Your task → Leave every image behind and restate the data word for word.

[Data for processing Boundary: Start]

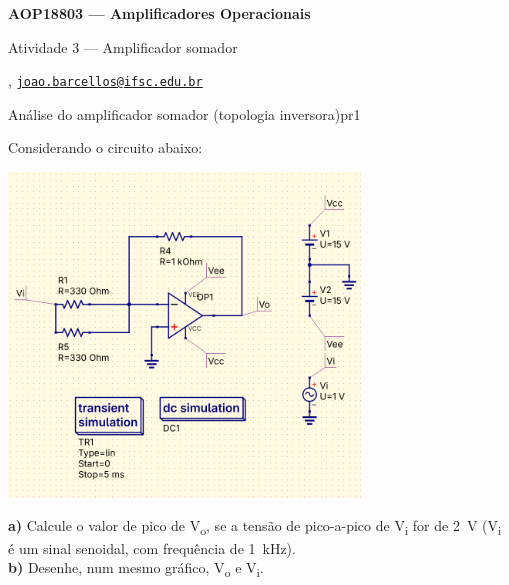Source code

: 



\usepackage[style=numeric, citestyle=ieee]{biblatex}




\begin{Large}
    \textbf{AOP18803 --- Amplificadores Operacionais}
    
    Atividade 3 --- Amplificador somador \hfill {}
\end{Large}

\vspace{1ex}
\textbf{} , \href{mailto:joao.barcellos@ifsc.edu.br}{\texttt{joao.barcellos@ifsc.edu.br}}\\
\textbf{}

\vspace{2ex}

\begin{problem}{Análise do amplificador somador (topologia inversora)}{pr1}

Considerando o circuito abaixo: \\
    
\begin{center}
    \includegraphics[width=0.7\textwidth]{./figures/sum_opamp.png}
\end{center}

\textbf{a)} Calcule o valor de pico de V\textsubscript{o}, se a tensão de pico-a-pico de V\textsubscript{i} for de \SI{2}{\volt} (V\textsubscript{i} é um sinal senoidal, com frequência de \SI{1}{\kilo\hertz}). \\

\textbf{b)} Desenhe, num mesmo gráfico, V\textsubscript{o} e V\textsubscript{i}. \\

\end{problem}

[Data for processing Boundary: End]

Response →
Source code

: 



\usepackage[style=numeric, citestyle=ieee]{biblatex}




\begin{Large}
    \textbf{AOP18803 --- Amplificadores Operacionais}
    
    Atividade 3 --- Amplificador somador \hfill {}
\end{Large}

\vspace{1ex}
\textbf{} , \href{mailto:joao.barcellos@ifsc.edu.br}{\texttt{joao.barcellos@ifsc.edu.br}}\\
\textbf{}

\vspace{2ex}

\begin{problem}{Análise do amplificador somador (topologia inversora)}{pr1}

Considerando o circuito abaixo: \\
    
\begin{center}
    \includegraphics[width=0.7\textwidth]{./figures/sum_opamp.png}
\end{center}

\textbf{a)} Calcule o valor de pico de V\textsubscript{o}, se a tensão de pico-a-pico de V\textsubscript{i} for de \SI{2}{\volt} (V\textsubscript{i} é um sinal senoidal, com frequência de \SI{1}{\kilo\hertz}). \\

\textbf{b)} Desenhe, num mesmo gráfico, V\textsubscript{o} e V\textsubscript{i}. \\

\end{problem}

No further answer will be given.